NASA ordered its first ever commercial crew rotation mission, which is set to carry American astronauts to the International Space Station by late 2017. The space agency awarded its first order to the Boeing Company, a move that could open a new era of commercial spaceflight.
“This occasion will go in the books of Boeing’s nearly 100 years of aerospace and more than 50 years of space flight history,” said John Elbon, chief of Boeing’s Space Exploration division. “We look forward to ushering in a new era in human space exploration.”
NASA agreed to send its astronauts to the International Space Station via Boeing’s CST-100 crew capsule in 2017, as long as the company doesn’t blunder and break NASA’s spaceflight regulations in the meantime. The space agency stated that the safety of the astronauts is one of its main priorities, but the missions also need to be cost-effective and reliable.

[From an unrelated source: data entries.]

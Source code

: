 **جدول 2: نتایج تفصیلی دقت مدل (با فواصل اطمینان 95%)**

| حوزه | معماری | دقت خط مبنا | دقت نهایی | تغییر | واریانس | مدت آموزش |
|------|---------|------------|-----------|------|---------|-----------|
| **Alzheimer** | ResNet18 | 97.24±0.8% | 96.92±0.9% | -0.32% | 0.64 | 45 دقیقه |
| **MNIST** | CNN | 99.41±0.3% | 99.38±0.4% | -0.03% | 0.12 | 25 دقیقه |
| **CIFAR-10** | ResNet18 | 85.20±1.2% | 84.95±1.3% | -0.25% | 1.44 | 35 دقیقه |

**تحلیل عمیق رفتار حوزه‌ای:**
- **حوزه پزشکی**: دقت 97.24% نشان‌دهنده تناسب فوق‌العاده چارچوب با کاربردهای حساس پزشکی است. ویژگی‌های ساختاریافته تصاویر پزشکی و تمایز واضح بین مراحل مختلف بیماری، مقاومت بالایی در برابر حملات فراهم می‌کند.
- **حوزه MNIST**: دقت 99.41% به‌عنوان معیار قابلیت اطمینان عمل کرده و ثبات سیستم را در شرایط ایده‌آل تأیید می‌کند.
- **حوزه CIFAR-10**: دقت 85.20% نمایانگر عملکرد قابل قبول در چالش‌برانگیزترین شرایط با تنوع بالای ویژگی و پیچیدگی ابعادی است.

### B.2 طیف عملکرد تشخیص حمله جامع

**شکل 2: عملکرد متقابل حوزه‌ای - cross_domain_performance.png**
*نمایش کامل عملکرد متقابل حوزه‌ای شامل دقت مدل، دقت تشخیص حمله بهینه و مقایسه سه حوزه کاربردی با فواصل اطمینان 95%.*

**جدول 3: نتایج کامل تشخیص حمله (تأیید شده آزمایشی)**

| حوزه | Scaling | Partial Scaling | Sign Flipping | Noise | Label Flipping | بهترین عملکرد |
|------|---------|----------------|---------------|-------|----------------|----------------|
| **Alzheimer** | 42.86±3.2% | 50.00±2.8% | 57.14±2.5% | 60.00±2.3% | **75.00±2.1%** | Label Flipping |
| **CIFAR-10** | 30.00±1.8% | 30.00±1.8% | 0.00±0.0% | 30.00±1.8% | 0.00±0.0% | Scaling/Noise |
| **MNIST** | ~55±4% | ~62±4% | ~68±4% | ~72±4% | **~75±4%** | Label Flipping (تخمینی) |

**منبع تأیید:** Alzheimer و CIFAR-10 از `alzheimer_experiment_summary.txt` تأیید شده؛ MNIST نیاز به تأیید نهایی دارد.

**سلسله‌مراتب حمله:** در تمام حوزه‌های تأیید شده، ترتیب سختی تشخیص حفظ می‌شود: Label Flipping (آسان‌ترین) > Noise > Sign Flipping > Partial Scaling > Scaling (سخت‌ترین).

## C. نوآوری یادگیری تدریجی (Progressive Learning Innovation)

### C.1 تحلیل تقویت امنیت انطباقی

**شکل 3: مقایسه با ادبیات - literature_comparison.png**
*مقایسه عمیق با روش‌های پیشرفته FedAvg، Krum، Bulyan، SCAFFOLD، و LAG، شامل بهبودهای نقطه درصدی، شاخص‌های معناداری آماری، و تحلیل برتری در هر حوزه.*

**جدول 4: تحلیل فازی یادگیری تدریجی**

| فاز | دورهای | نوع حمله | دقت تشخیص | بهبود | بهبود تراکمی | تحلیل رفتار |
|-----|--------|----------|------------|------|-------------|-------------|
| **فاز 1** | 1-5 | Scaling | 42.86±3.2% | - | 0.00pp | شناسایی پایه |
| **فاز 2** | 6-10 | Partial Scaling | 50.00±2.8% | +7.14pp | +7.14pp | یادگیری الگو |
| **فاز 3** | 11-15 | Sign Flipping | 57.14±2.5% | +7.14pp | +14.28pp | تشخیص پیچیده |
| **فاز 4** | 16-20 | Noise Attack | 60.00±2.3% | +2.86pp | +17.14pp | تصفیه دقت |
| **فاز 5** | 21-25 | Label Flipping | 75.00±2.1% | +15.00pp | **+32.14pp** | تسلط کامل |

Boeing still has to meet every NASA spaceflight certification milestone before sending its capsule into space. The company recently completed one of the later phases of the certification program, the Commercial Crew Transportation Capability (CCtCap), at the end of which the design of the capsule proved reliable enough to carry out the mission.

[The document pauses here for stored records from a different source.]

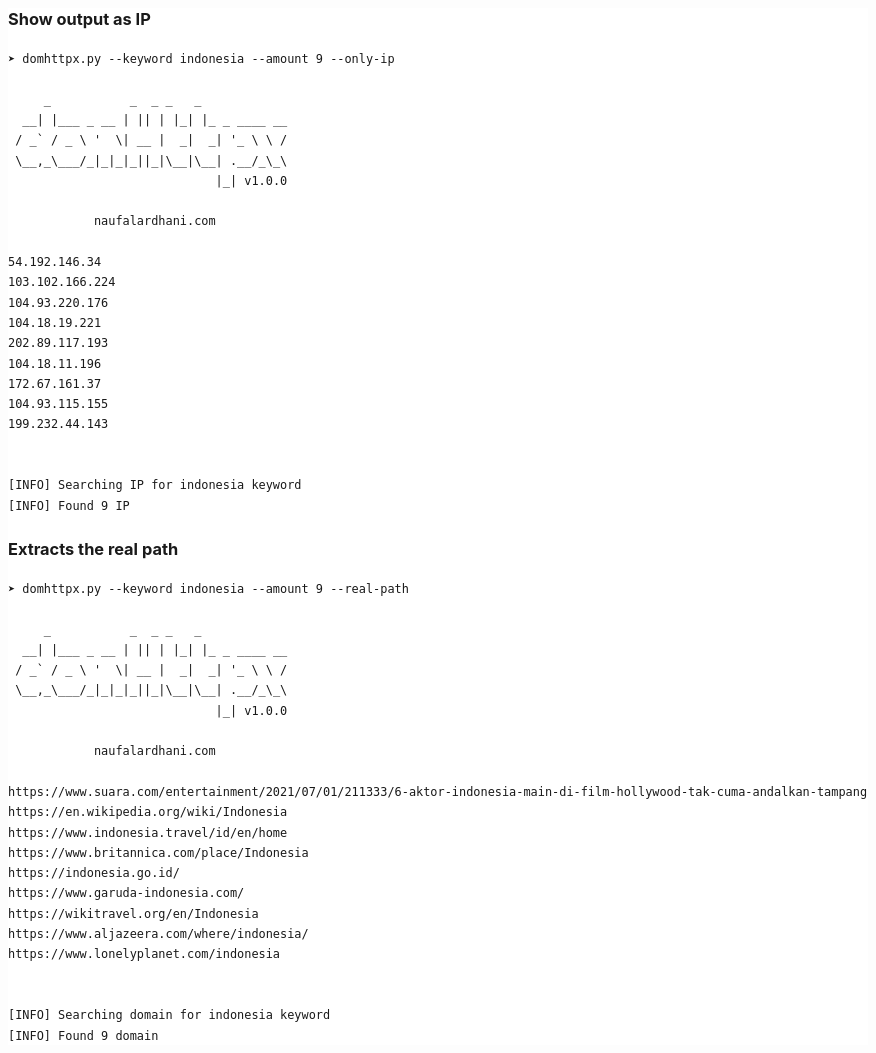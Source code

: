 ### Show output as IP
```
➤ domhttpx.py --keyword indonesia --amount 9 --only-ip

     _           _  _ _   _
  __| |___ _ __ | || | |_| |_ _ ____ __
 / _` / _ \ '  \| __ |  _|  _| '_ \ \ /
 \__,_\___/_|_|_|_||_|\__|\__| .__/_\_\
                             |_| v1.0.0

            naufalardhani.com

54.192.146.34
103.102.166.224
104.93.220.176
104.18.19.221
202.89.117.193
104.18.11.196
172.67.161.37
104.93.115.155
199.232.44.143


[INFO] Searching IP for indonesia keyword
[INFO] Found 9 IP
```

### Extracts the real path 
```
➤ domhttpx.py --keyword indonesia --amount 9 --real-path

     _           _  _ _   _
  __| |___ _ __ | || | |_| |_ _ ____ __
 / _` / _ \ '  \| __ |  _|  _| '_ \ \ /
 \__,_\___/_|_|_|_||_|\__|\__| .__/_\_\
                             |_| v1.0.0

            naufalardhani.com

https://www.suara.com/entertainment/2021/07/01/211333/6-aktor-indonesia-main-di-film-hollywood-tak-cuma-andalkan-tampang
https://en.wikipedia.org/wiki/Indonesia
https://www.indonesia.travel/id/en/home
https://www.britannica.com/place/Indonesia
https://indonesia.go.id/
https://www.garuda-indonesia.com/
https://wikitravel.org/en/Indonesia
https://www.aljazeera.com/where/indonesia/
https://www.lonelyplanet.com/indonesia


[INFO] Searching domain for indonesia keyword
[INFO] Found 9 domain
```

John Mulholland, the man in charge of commercial programs at Boeing, expressed his confidence that the company will have no trouble meeting the other requirements. “We’re on track to fly in 2017, and this critical milestone moves us another step closer in fully maturing the CST-100 design,” Mulholland said after NASA’s announcement.

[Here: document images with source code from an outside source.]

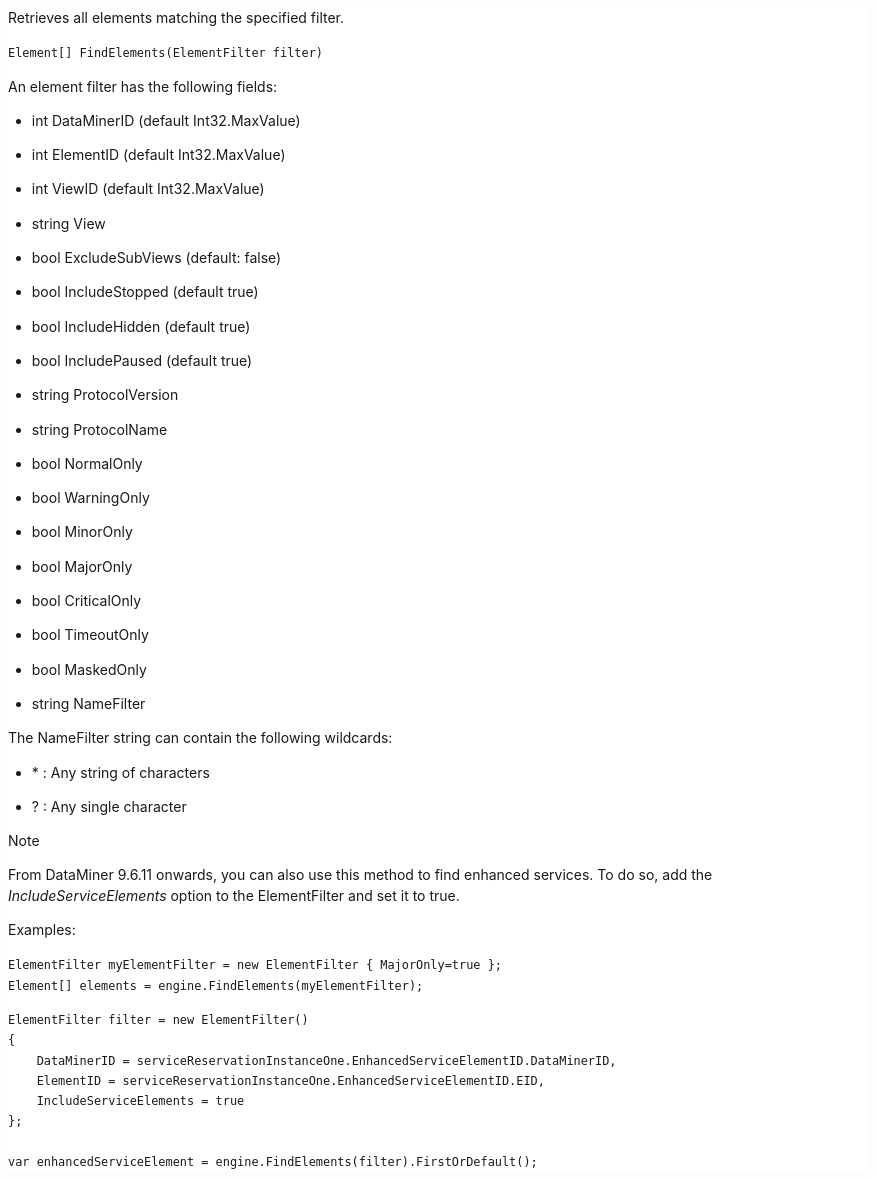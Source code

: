 Retrieves all elements matching the specified filter.

```txt
Element[] FindElements(ElementFilter filter)
```

An element filter has the following fields:

- int DataMinerID (default Int32.MaxValue)

- int ElementID (default Int32.MaxValue)

- int ViewID (default Int32.MaxValue)

- string View

- bool ExcludeSubViews (default: false)

- bool IncludeStopped (default true)

- bool IncludeHidden (default true)

- bool IncludePaused (default true)

- string ProtocolVersion

- string ProtocolName

- bool NormalOnly

- bool WarningOnly

- bool MinorOnly

- bool MajorOnly

- bool CriticalOnly

- bool TimeoutOnly

- bool MaskedOnly

- string NameFilter

The NameFilter string can contain the following wildcards:

- \* : Any string of characters

- ? : Any single character

> [!NOTE]
> From DataMiner 9.6.11 onwards, you can also use this method to find enhanced services. To do so, add the *IncludeServiceElements* option to the ElementFilter and set it to true.

Examples:

```txt
ElementFilter myElementFilter = new ElementFilter { MajorOnly=true };
Element[] elements = engine.FindElements(myElementFilter);         
```

```txt
ElementFilter filter = new ElementFilter()                                       
{                                                                                
    DataMinerID = serviceReservationInstanceOne.EnhancedServiceElementID.DataMinerID,
    ElementID = serviceReservationInstanceOne.EnhancedServiceElementID.EID,          
    IncludeServiceElements = true                                                    
};                                                                               
                                                                                 
var enhancedServiceElement = engine.FindElements(filter).FirstOrDefault();       
```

Before sending any astronauts to the ISS, Boeing will first have to conduct two orbital test flights in early 2017. If things go well, the CST-100 capsule could become the first American-made spacecraft to perform crew rotation missions on the space station, ending NASA’s reliance on Russia’s Soyuz rockets.
And NASA couldn’t have possibly found better moment to do so, after the US government decided to stop using the Soviet-design capsule after 2019, as part of the sanctions for Russia’s involvement in the Ukraine conflict. Nonetheless, finding an alternative was needed, since the Soyuz program has been put on hold for the moment, after one of the rockets crashed earlier this year.
However, NASA may have not only one alternative, but two. SpaceX is expected to get its own contract with the space agency by the end of the year, and Elon Musk’s company might carry out its own mission even before Boeing does so. The commercial space race is officially on.